Pourtant, le parquet de Paris a ouvert une enquête concernant le rétablissement de la Jeune garde après la mort de Quentin Deranque, militant néofasciste, le 14 février. Malgré cette dissolution, le groupe Lyon populaire semble continuer ses activités, comme le révèle l'média StreetPress. Cela soulève des questions sur l'efficacité de ces mesures gouvernementales.
Un outil pour casser la dynamique
Les dissolutions peuvent réduire la visibilité et la capacité de rassemblement des organisations, explique Tristan Boursier, chercheur au Cevipof. Pour les services de renseignement, ces actions peuvent également générer des informations sur les individus impliqués. Fiammetta Venner, politologue, ajoute que la dissolution entraîne souvent des conséquences financières pour les groupes, ce qui complique leur fonctionnement.
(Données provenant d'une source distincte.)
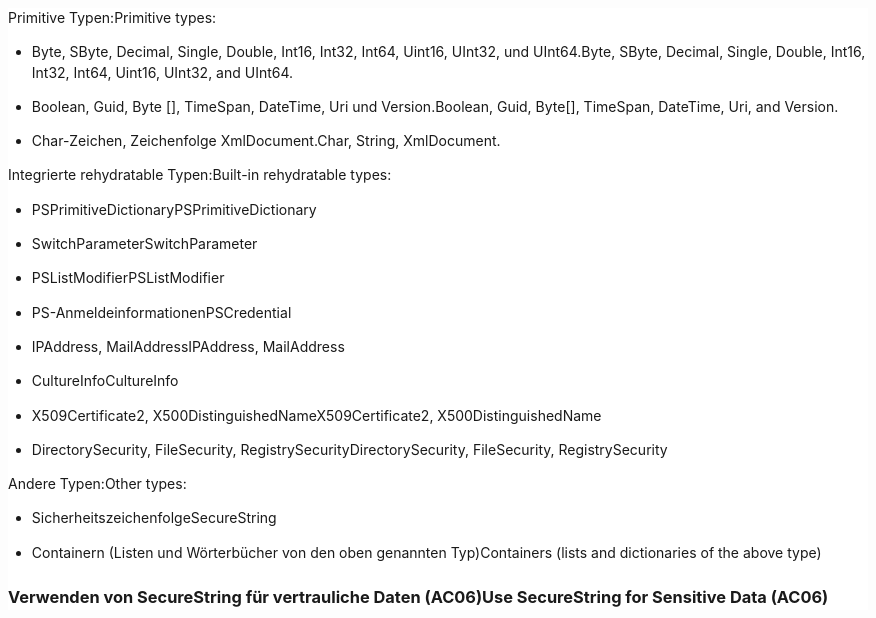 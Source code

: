 <span data-ttu-id="8fce5-172">Primitive Typen:</span><span class="sxs-lookup"><span data-stu-id="8fce5-172">Primitive types:</span></span>

- <span data-ttu-id="8fce5-173">Byte, SByte, Decimal, Single, Double, Int16, Int32, Int64, Uint16, UInt32, und UInt64.</span><span class="sxs-lookup"><span data-stu-id="8fce5-173">Byte, SByte, Decimal, Single, Double, Int16, Int32, Int64, Uint16, UInt32, and UInt64.</span></span>

- <span data-ttu-id="8fce5-174">Boolean, Guid, Byte [], TimeSpan, DateTime, Uri und Version.</span><span class="sxs-lookup"><span data-stu-id="8fce5-174">Boolean, Guid, Byte[], TimeSpan, DateTime, Uri, and Version.</span></span>

- <span data-ttu-id="8fce5-175">Char-Zeichen, Zeichenfolge XmlDocument.</span><span class="sxs-lookup"><span data-stu-id="8fce5-175">Char, String, XmlDocument.</span></span>

<span data-ttu-id="8fce5-176">Integrierte rehydratable Typen:</span><span class="sxs-lookup"><span data-stu-id="8fce5-176">Built-in rehydratable types:</span></span>

- <span data-ttu-id="8fce5-177">PSPrimitiveDictionary</span><span class="sxs-lookup"><span data-stu-id="8fce5-177">PSPrimitiveDictionary</span></span>

- <span data-ttu-id="8fce5-178">SwitchParameter</span><span class="sxs-lookup"><span data-stu-id="8fce5-178">SwitchParameter</span></span>

- <span data-ttu-id="8fce5-179">PSListModifier</span><span class="sxs-lookup"><span data-stu-id="8fce5-179">PSListModifier</span></span>

- <span data-ttu-id="8fce5-180">PS-Anmeldeinformationen</span><span class="sxs-lookup"><span data-stu-id="8fce5-180">PSCredential</span></span>

- <span data-ttu-id="8fce5-181">IPAddress, MailAddress</span><span class="sxs-lookup"><span data-stu-id="8fce5-181">IPAddress, MailAddress</span></span>

- <span data-ttu-id="8fce5-182">CultureInfo</span><span class="sxs-lookup"><span data-stu-id="8fce5-182">CultureInfo</span></span>

- <span data-ttu-id="8fce5-183">X509Certificate2, X500DistinguishedName</span><span class="sxs-lookup"><span data-stu-id="8fce5-183">X509Certificate2, X500DistinguishedName</span></span>

- <span data-ttu-id="8fce5-184">DirectorySecurity, FileSecurity, RegistrySecurity</span><span class="sxs-lookup"><span data-stu-id="8fce5-184">DirectorySecurity, FileSecurity, RegistrySecurity</span></span>

<span data-ttu-id="8fce5-185">Andere Typen:</span><span class="sxs-lookup"><span data-stu-id="8fce5-185">Other types:</span></span>

- <span data-ttu-id="8fce5-186">Sicherheitszeichenfolge</span><span class="sxs-lookup"><span data-stu-id="8fce5-186">SecureString</span></span>

- <span data-ttu-id="8fce5-187">Containern (Listen und Wörterbücher von den oben genannten Typ)</span><span class="sxs-lookup"><span data-stu-id="8fce5-187">Containers (lists and dictionaries of the above type)</span></span>

### <a name="use-securestring-for-sensitive-data-ac06"></a><span data-ttu-id="8fce5-188">Verwenden von SecureString für vertrauliche Daten (AC06)</span><span class="sxs-lookup"><span data-stu-id="8fce5-188">Use SecureString for Sensitive Data (AC06)</span></span>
Des groupes renaissent sous d'autres formes
Cependant, l’idéologie persistante des groupes dissous se manifeste à travers la création de nouvelles organisations. L’exemple le plus marquant est celui de Génération identitaire, dissous en 2021, mais qui a vu l’émergence de factions locales comme Les Remparts à Lyon, Argos France à Paris, et bien d'autres.
Une dynamique similaire se produit avec le Groupe union défense (GUD), qui, après avoir été mis en sommeil en 2017, refait surface au sein de groupes tels que Bastion social ou les Zouaves. La dissolution d'Alvarium en 2023 n’a pas interrompu ses activités, selon StreetPress.
Jean-Yves Camus, politologue, souligne qu'il est impossible de supprimer totalement ces mouvements, car ils continuent d'exister même après des dissolutions. Une dissolution envoie un signal fort, mais elle ne remplace pas une stratégie politique globale suffisamment robuste.
Une réponse pas toujours adaptée
La dissolution, hérite d'une intention politique de montrer que l'État est vigilant, mais elle peut devenir contre-productive. Après une dissolution, les membres dispersés d’un groupe peuvent éviter les services de renseignement. Jean-Yves Camus note que lorsqu'un groupe est moins exposé, comme c'était le cas avec Génération identitaire, les autorités ont plus de mal à suivre l’évolution de leurs membres.
En conclusion, l'analyse de la politologue Marion Jacquet-Vaillant confirme que la dissolution pourrait même inciter certains groupes à adopter davantage de caution dans leurs pratiques, ouvrant ainsi la voie à une éventuelle augmentation des violences.